『家庭教師のトラコ』福多が幸せになるために取った手段 橋本愛に残された唯一の希望とは

『家庭教師のトラコ』対照的な福多とトラコ

 遊川和彦による作・演出のドラマに多く共通しているのが、最終回前のクライマックスで主人公もしくは物語全体がどん底へと転落していく展開だ。9月7日放送のドラマ『家庭教師のトラコ』(日本テレビ系)第8話はそれに当たる回だ。

 トラコ(橋本愛)は福多(中村蒼)から、幼少の頃にニッパーでトラコの自転車のブレーキを切り事故に遭わせたのは自分だという告白を受ける。それは福多が今の里親に拾われるために取った幸せになるための手段。その結果、トラコは独りになった。

 福多とトラコの人生は光と影のように対照的だ。
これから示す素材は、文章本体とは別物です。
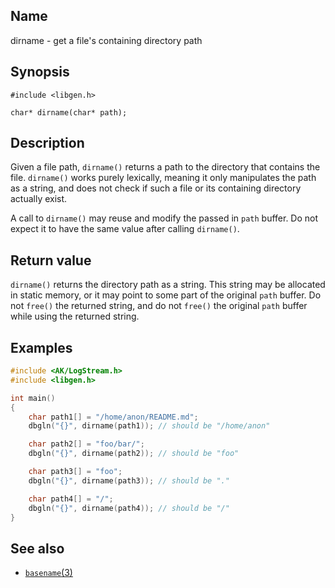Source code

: ## Name

dirname - get a file's containing directory path

## Synopsis

```**c++
#include <libgen.h>

char* dirname(char* path);
```

## Description

Given a file path, `dirname()` returns a path to the directory that contains the
file. `dirname()` works purely lexically, meaning it only manipulates the path
as a string, and does not check if such a file or its containing directory
actually exist.

A call to `dirname()` may reuse and modify the passed in `path` buffer. Do not
expect it to have the same value after calling `dirname()`.

## Return value

`dirname()` returns the directory path as a string. This string may be allocated
in static memory, or it may point to some part of the original `path` buffer.
Do not `free()` the returned string, and do not `free()` the original `path`
buffer while using the returned string.

## Examples

```c++
#include <AK/LogStream.h>
#include <libgen.h>

int main()
{
    char path1[] = "/home/anon/README.md";
    dbgln("{}", dirname(path1)); // should be "/home/anon"

    char path2[] = "foo/bar/";
    dbgln("{}", dirname(path2)); // should be "foo"

    char path3[] = "foo";
    dbgln("{}", dirname(path3)); // should be "."

    char path4[] = "/";
    dbgln("{}", dirname(path4)); // should be "/"
}
```

## See also

* [`basename`(3)](basename.md)

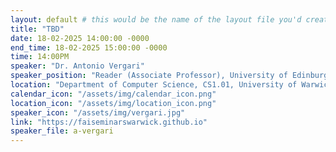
 ```yaml
---
layout: default # this would be the name of the layout file you'd create for events
title: "TBD"
date: 18-02-2025 14:00:00 -0000
end_time: 18-02-2025 15:00:00 -0000
time: 14:00PM
speaker: "Dr. Antonio Vergari"
speaker_position: "Reader (Associate Professor), University of Edinburgh"
location: "Department of Computer Science, CS1.01, University of Warwick, Coventry, UK"
calendar_icon: "/assets/img/calendar_icon.png"
location_icon: "/assets/img/location_icon.png"
speaker_icon: "/assets/img/vergari.jpg"
link: "https://faiseminarswarwick.github.io"
speaker_file: a-vergari
---
```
もしかしたら自分がその光になれていたかもしれないのだと、トラコは福多の自白を聞き理解する。そして、福多に馬乗りになって感情を爆発させるのだ。それは20年近くの間、彼女の中に蓄積してきた憤りや恨み、味方だと信頼していたはずの福多から裏切られた失望。ボロボロと涙を流し、福多に怒りをぶつけるトラコが急に我に返っていく姿は、彼女の中にある深淵を覗かせる。オーバートップからニュートラルに変速するような、全てがどうでもよくなっていく様子は、彼女の心の傷の深さを物語っている。

 福多もまた自分が光を掴んだ太陽の存在として、日陰にいる月のトラコに日差しを与えようと必死に応援し続けてきた。後悔を引き連れながら。自分を顧みずにひたすら人に尽くしてきた福多は果たして幸せだったのだろうか。吐き捨てるようにつぶやく「あんたが何言っても、何言っても聞こえないんだよね」というトラコの一言が、福多の心に突き刺さる。

 前回明らかになったトラコの「正しくお金が使われる世界を作りたい」という思いは、障がい者支援団体への10億円の寄付として実現する。しかし、実態はトラコが里美(鈴木保奈美)の元夫で銀行の頭取である利明(矢島健一)を恐喝し奪った汚れたお金。トラコは正義だと疑わずに行動に移すが、福多たちから見ればそれは紛れもない犯罪であり悪。しかし、トラコにはまた独りになってでも決行しなければならない強い信念があった。幸せを諦めてしまったトラコを、3人の子供たちが説得に入っても、彼女の心は冷めきったまま。幼い知恵(加藤柚凪)を含めた子供たちを平然と「お前ら」と呼ぶ姿は強烈だ。